Last night, In the cold, rainy night of Post-Christmas, I watched a documentary about Stax Records on PBS. It was fascinating to learn about a part of US history that was, until last night, unknown to me: the origins of a record label based in Memphis, TN that propelled the soul music industry from its roots into international acclaim. Otis Redding, in his prime, was highlighted as Stax's rising star...until his fatal plane crash at the age of 27.

Then this morning, I learned Benazir Bhutto was assassinated in Pakistan. The news was of course very sad. I had been following her story for some time, interested yet keenly aware that I was very much in the dark about her position, relying solely on the international media as my source material.

But I have been inspired by her dedication, the fact that she is a woman, and by her resolve for change in her country.

I think it's fitting to join Otis Redding and Benazir Bhutto today.


Benazir Bhutto, 54, Lived in Eye of Pakistan Storm



Charismatic, striking and a canny political operator, Benazir Bhutto, 54, was reared in the violent and turbulent world of Pakistani politics and became the country’s and the Muslim world’s first female prime leader.

A deeply polarizing figure, the “daughter of Pakistan” was twice elected prime minister and twice expelled from office in a swirl of corruption charges that propelled her into self-imposed exile in London for much of the past decade. She returned home this fall, billing herself as a bulwark against Islamic extremism and a tribune of democracy.

She was killed on Thursday in a combined shooting and bombing attack at a rally in Rawalpindi, one of a series of open events she attended in spite of a failed assassination attempt the day she returned to Pakistan in October and of repeated warnings.

A woman of grand ambitions with a taste for complex political maneuvering, Ms.

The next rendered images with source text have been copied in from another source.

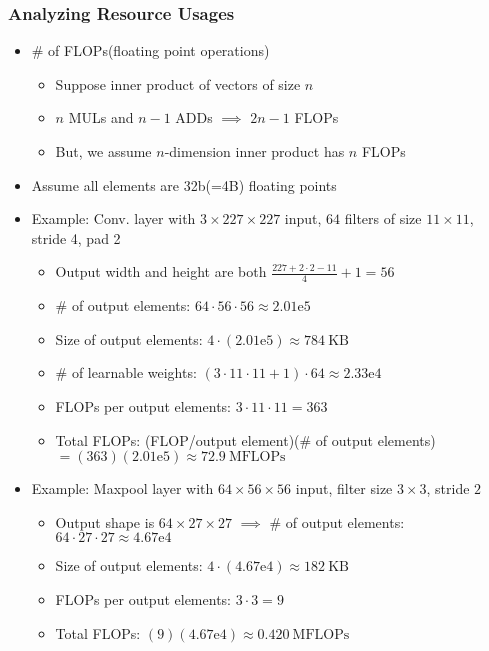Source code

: \subsubsection*{Analyzing Resource Usages}
\begin{itemize}
    \item \# of FLOPs(floating point operations)
    \begin{itemize}
        \item Suppose inner product of vectors of size $n$
        \item $n$ MULs and $n-1$ ADDs $\implies$ $2n-1$ FLOPs
        \item But, we assume $n$-dimension inner product has $n$ FLOPs
    \end{itemize}
    \item Assume all elements are 32b(=4B) floating points
    \item Example: Conv. layer with $3\times227\times227$ input, $64$ filters of size $11\times11$, stride 4, pad 2
    \begin{itemize}
        \item Output width and height are both $\frac{227+2\cdot2-11}{4}+1=56$
        \item \# of output elements: $64\cdot56\cdot56\approx2.01\text{e}5$
        \item Size of output elements: $4\cdot(2.01\text{e}5)\approx784~\text{KB}$
        \item \# of learnable weights: $(3\cdot11\cdot11+1)\cdot64\approx2.33\text{e}4$
        \item FLOPs per output elements: $3\cdot11\cdot11=363$
        \item Total FLOPs: (FLOP/output element)(\# of output elements)$=(363)(2.01\text{e}5)\approx72.9~\text{MFLOPs}$
    \end{itemize}
    \item Example: Maxpool layer with $64\times56\times56$ input, filter size $3\times3$, stride $2$
    \begin{itemize}
        \item Output shape is $64\times27\times27$ $\implies$ \# of output elements: $64\cdot27\cdot27\approx4.67\text{e}4$
        \item Size of output elements: $4\cdot(4.67\text{e}4)\approx182~\text{KB}$
        \item FLOPs per output elements: $3\cdot3=9$
        \item Total FLOPs: $(9)(4.67\text{e}4)\approx0.420~\text{MFLOPs}$
    \end{itemize}
\end{itemize}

Bhutto was first elected prime minister in 1988 at the age of 35. The daughter of one of Pakistan’s most flamboyant and democratically inclined prime ministers, Zulfikar Ali Bhutto, she inherited from him the mantle of the populist People’s Party, which she came to personify.

Even from exile, her leadership was virtually unchallenged. She staged a high-profile return to her home city of Karachi, drawing hundreds of thousands of supporters to an 11-hour rally and leading a series of political demonstrations in opposition to the country’s military leader, President Pervez Musharraf.

Ms. Bhutto often spoke of how her father encouraged her to study the lives of legendary female leaders ranging from Indira Gandhi to Joan of Arc and, as a young woman, closely observed his political maneuvering.